** TASK REQUIREMENTS **
Across the entries that follow, work out the number of lines containing the string "documentclass", and state it alone.

** TASK INPUT **
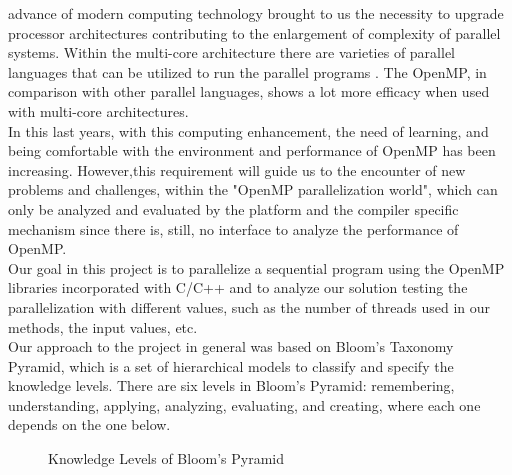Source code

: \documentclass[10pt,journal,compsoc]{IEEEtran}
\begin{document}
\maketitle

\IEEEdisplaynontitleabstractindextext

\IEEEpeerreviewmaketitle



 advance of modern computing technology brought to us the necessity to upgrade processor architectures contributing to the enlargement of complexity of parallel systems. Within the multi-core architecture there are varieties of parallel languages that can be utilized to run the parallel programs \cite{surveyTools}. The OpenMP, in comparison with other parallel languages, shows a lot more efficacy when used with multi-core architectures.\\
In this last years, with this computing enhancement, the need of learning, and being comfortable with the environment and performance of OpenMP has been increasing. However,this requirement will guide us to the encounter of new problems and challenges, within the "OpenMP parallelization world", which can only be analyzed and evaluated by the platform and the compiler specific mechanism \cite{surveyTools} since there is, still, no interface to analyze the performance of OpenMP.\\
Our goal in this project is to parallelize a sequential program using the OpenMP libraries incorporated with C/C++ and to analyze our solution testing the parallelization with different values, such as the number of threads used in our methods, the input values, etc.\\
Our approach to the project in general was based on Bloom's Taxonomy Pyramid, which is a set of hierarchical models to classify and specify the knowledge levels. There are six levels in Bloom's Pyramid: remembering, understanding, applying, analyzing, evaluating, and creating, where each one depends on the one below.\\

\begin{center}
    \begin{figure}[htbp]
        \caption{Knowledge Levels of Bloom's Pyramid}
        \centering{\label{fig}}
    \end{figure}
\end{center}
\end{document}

...

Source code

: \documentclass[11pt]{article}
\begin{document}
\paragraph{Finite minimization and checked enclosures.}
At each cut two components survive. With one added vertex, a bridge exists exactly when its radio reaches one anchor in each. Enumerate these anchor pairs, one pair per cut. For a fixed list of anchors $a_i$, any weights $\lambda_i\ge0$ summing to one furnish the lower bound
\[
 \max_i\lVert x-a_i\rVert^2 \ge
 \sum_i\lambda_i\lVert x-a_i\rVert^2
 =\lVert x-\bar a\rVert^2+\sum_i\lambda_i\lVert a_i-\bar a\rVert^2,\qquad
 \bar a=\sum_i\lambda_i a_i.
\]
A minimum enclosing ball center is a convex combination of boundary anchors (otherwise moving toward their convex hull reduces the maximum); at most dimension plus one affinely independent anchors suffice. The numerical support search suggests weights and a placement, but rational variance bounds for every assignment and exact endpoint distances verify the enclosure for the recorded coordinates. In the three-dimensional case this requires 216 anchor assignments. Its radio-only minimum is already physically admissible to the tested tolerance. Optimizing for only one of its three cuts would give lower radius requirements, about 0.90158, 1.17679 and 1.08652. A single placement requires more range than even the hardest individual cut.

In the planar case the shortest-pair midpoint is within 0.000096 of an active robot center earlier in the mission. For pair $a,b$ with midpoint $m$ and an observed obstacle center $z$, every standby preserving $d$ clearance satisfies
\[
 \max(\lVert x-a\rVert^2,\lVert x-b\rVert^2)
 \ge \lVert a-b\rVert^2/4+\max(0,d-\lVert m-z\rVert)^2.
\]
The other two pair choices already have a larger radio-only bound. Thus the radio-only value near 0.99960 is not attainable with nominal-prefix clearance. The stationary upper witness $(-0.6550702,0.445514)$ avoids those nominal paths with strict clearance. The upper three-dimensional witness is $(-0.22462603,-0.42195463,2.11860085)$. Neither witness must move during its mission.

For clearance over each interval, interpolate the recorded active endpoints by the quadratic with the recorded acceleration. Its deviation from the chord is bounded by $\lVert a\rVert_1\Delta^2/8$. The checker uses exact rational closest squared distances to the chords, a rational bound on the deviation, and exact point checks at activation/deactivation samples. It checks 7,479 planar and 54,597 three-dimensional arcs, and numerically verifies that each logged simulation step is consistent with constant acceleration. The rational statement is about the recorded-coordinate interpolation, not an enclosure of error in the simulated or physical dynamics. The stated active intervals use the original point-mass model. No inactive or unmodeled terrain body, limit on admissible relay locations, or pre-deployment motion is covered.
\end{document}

** SOLUTION **
2